(Dataset entries)
= Beginning of Section =

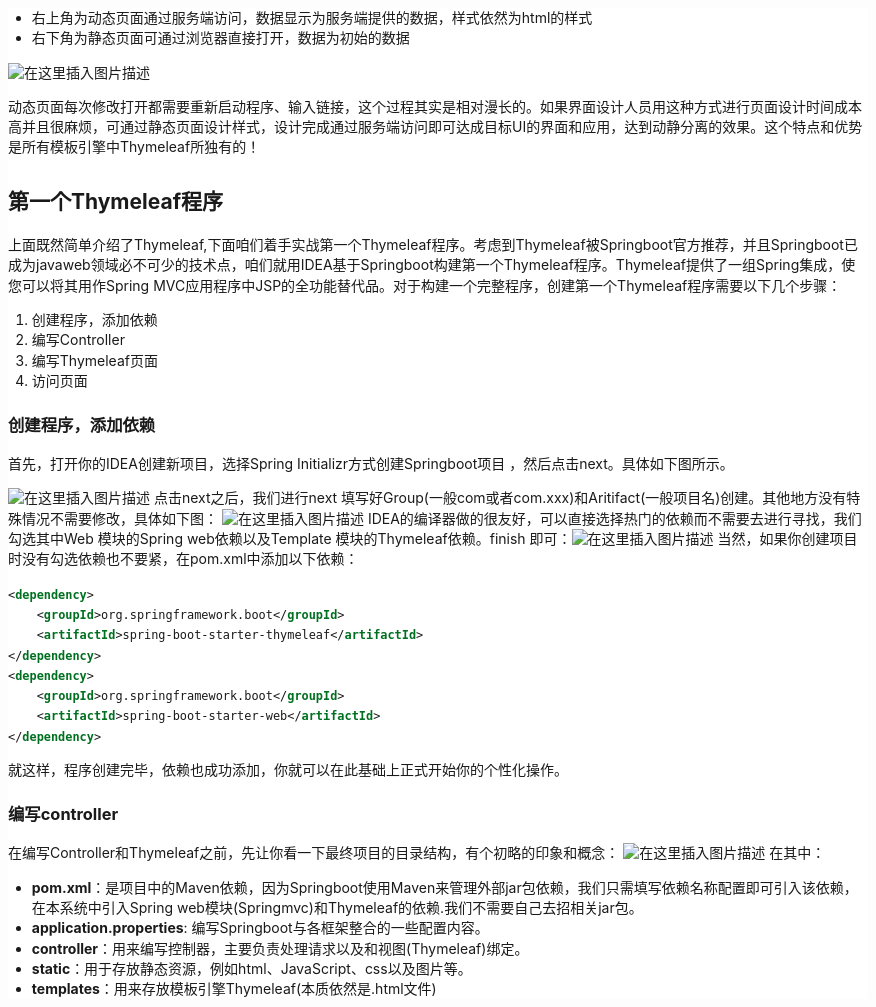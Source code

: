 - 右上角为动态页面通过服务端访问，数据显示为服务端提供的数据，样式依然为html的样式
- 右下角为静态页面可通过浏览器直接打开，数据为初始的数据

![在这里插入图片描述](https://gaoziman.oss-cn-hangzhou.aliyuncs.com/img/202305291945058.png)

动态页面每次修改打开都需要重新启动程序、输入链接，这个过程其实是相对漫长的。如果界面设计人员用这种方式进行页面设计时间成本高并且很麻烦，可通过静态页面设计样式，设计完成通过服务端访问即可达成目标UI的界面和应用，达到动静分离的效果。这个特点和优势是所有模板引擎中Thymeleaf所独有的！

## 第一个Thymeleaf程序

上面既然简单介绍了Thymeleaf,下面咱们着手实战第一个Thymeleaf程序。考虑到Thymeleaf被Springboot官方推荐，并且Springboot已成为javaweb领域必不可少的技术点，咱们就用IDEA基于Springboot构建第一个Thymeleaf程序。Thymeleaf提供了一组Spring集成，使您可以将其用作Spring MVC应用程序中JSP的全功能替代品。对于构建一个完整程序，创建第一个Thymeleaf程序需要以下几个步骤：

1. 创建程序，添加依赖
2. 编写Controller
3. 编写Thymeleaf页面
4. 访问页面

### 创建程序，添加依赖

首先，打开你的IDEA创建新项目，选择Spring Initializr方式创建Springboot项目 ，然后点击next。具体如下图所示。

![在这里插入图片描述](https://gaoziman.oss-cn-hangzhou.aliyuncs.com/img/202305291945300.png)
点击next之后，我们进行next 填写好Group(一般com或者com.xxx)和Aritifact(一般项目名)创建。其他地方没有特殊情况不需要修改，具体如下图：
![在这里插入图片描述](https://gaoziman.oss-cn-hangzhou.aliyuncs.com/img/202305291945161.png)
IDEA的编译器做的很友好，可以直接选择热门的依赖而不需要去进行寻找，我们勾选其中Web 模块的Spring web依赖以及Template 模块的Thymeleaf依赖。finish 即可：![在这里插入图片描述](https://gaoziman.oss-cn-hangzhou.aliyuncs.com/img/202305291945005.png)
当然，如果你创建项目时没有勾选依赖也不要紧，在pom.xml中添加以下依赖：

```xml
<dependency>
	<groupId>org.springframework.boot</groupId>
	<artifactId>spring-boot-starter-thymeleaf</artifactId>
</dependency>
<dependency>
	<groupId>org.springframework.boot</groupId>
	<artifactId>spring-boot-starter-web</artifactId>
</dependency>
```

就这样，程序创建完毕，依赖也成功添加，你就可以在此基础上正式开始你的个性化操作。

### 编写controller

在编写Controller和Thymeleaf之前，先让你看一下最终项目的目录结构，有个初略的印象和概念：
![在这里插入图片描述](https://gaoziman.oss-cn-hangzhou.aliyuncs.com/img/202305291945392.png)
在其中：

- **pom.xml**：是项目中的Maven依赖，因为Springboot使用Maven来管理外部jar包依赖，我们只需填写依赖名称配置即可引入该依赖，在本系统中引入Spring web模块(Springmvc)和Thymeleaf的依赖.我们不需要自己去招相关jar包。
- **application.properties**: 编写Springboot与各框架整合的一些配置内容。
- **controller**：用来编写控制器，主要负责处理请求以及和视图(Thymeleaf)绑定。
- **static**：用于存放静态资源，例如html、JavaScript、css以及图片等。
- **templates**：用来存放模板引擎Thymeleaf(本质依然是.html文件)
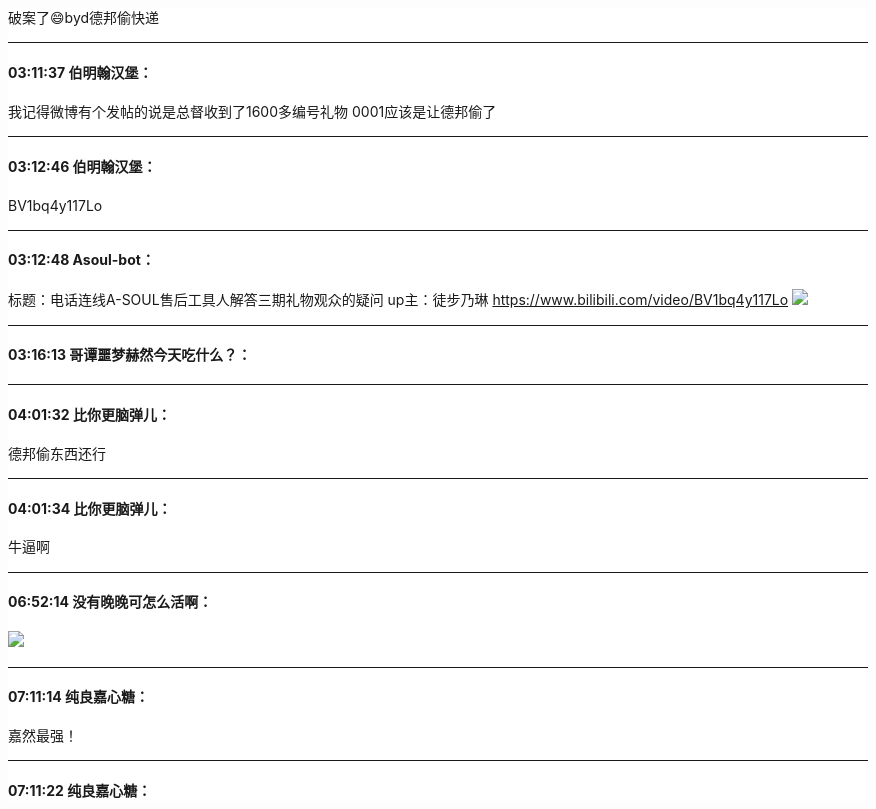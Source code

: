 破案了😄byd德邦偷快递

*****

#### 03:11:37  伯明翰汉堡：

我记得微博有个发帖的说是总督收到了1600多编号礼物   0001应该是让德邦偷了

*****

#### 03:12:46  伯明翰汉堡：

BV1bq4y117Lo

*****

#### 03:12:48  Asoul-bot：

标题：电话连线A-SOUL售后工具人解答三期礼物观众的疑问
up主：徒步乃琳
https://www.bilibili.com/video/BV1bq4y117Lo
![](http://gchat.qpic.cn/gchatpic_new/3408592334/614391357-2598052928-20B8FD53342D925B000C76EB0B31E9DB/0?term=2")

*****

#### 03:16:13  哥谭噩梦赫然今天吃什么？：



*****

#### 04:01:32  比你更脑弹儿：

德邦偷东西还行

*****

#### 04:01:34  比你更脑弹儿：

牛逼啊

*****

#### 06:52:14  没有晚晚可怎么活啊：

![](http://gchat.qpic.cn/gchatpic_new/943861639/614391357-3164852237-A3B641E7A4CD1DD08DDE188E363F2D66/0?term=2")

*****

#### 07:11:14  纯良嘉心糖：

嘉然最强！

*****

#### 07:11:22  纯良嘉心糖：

= End of Section =

(EXERCISE DESCRIPTION): Reproduce all the records verbatim, excluding images.

(REPLY TO THE TASK):
Source code

: - 右上角为动态页面通过服务端访问，数据显示为服务端提供的数据，样式依然为html的样式
- 右下角为静态页面可通过浏览器直接打开，数据为初始的数据

![在这里插入图片描述](https://gaoziman.oss-cn-hangzhou.aliyuncs.com/img/202305291945058.png)

动态页面每次修改打开都需要重新启动程序、输入链接，这个过程其实是相对漫长的。如果界面设计人员用这种方式进行页面设计时间成本高并且很麻烦，可通过静态页面设计样式，设计完成通过服务端访问即可达成目标UI的界面和应用，达到动静分离的效果。这个特点和优势是所有模板引擎中Thymeleaf所独有的！

## 第一个Thymeleaf程序

上面既然简单介绍了Thymeleaf,下面咱们着手实战第一个Thymeleaf程序。考虑到Thymeleaf被Springboot官方推荐，并且Springboot已成为javaweb领域必不可少的技术点，咱们就用IDEA基于Springboot构建第一个Thymeleaf程序。Thymeleaf提供了一组Spring集成，使您可以将其用作Spring MVC应用程序中JSP的全功能替代品。对于构建一个完整程序，创建第一个Thymeleaf程序需要以下几个步骤：

1. 创建程序，添加依赖
2. 编写Controller
3. 编写Thymeleaf页面
4. 访问页面

### 创建程序，添加依赖

首先，打开你的IDEA创建新项目，选择Spring Initializr方式创建Springboot项目 ，然后点击next。具体如下图所示。

![在这里插入图片描述](https://gaoziman.oss-cn-hangzhou.aliyuncs.com/img/202305291945300.png)
点击next之后，我们进行next 填写好Group(一般com或者com.xxx)和Aritifact(一般项目名)创建。其他地方没有特殊情况不需要修改，具体如下图：
![在这里插入图片描述](https://gaoziman.oss-cn-hangzhou.aliyuncs.com/img/202305291945161.png)
IDEA的编译器做的很友好，可以直接选择热门的依赖而不需要去进行寻找，我们勾选其中Web 模块的Spring web依赖以及Template 模块的Thymeleaf依赖。finish 即可：![在这里插入图片描述](https://gaoziman.oss-cn-hangzhou.aliyuncs.com/img/202305291945005.png)
当然，如果你创建项目时没有勾选依赖也不要紧，在pom.xml中添加以下依赖：

```xml
<dependency>
	<groupId>org.springframework.boot</groupId>
	<artifactId>spring-boot-starter-thymeleaf</artifactId>
</dependency>
<dependency>
	<groupId>org.springframework.boot</groupId>
	<artifactId>spring-boot-starter-web</artifactId>
</dependency>
```

就这样，程序创建完毕，依赖也成功添加，你就可以在此基础上正式开始你的个性化操作。

### 编写controller

在编写Controller和Thymeleaf之前，先让你看一下最终项目的目录结构，有个初略的印象和概念：
![在这里插入图片描述](https://gaoziman.oss-cn-hangzhou.aliyuncs.com/img/202305291945392.png)
在其中：

- **pom.xml**：是项目中的Maven依赖，因为Springboot使用Maven来管理外部jar包依赖，我们只需填写依赖名称配置即可引入该依赖，在本系统中引入Spring web模块(Springmvc)和Thymeleaf的依赖.我们不需要自己去招相关jar包。
- **application.properties**: 编写Springboot与各框架整合的一些配置内容。
- **controller**：用来编写控制器，主要负责处理请求以及和视图(Thymeleaf)绑定。
- **static**：用于存放静态资源，例如html、JavaScript、css以及图片等。
- **templates**：用来存放模板引擎Thymeleaf(本质依然是.html文件)
Source code

: 破案了😄byd德邦偷快递

*****

#### 03:11:37  伯明翰汉堡：

我记得微博有个发帖的说是总督收到了1600多编号礼物   0001应该是让德邦偷了

*****

#### 03:12:46  伯明翰汉堡：

BV1bq4y117Lo

*****

#### 03:12:48  Asoul-bot：

标题：电话连线A-SOUL售后工具人解答三期礼物观众的疑问
up主：徒步乃琳
https://www.bilibili.com/video/BV1bq4y117Lo
![](http://gchat.qpic.cn/gchatpic_new/3408592334/614391357-2598052928-20B8FD53342D925B000C76EB0B31E9DB/0?term=2")

*****

#### 03:16:13  哥谭噩梦赫然今天吃什么？：



*****

#### 04:01:32  比你更脑弹儿：

德邦偷东西还行

*****

#### 04:01:34  比你更脑弹儿：

牛逼啊

*****

#### 06:52:14  没有晚晚可怎么活啊：

![](http://gchat.qpic.cn/gchatpic_new/943861639/614391357-3164852237-A3B641E7A4CD1DD08DDE188E363F2D66/0?term=2")

*****

#### 07:11:14  纯良嘉心糖：

嘉然最强！

*****

#### 07:11:22  纯良嘉心糖：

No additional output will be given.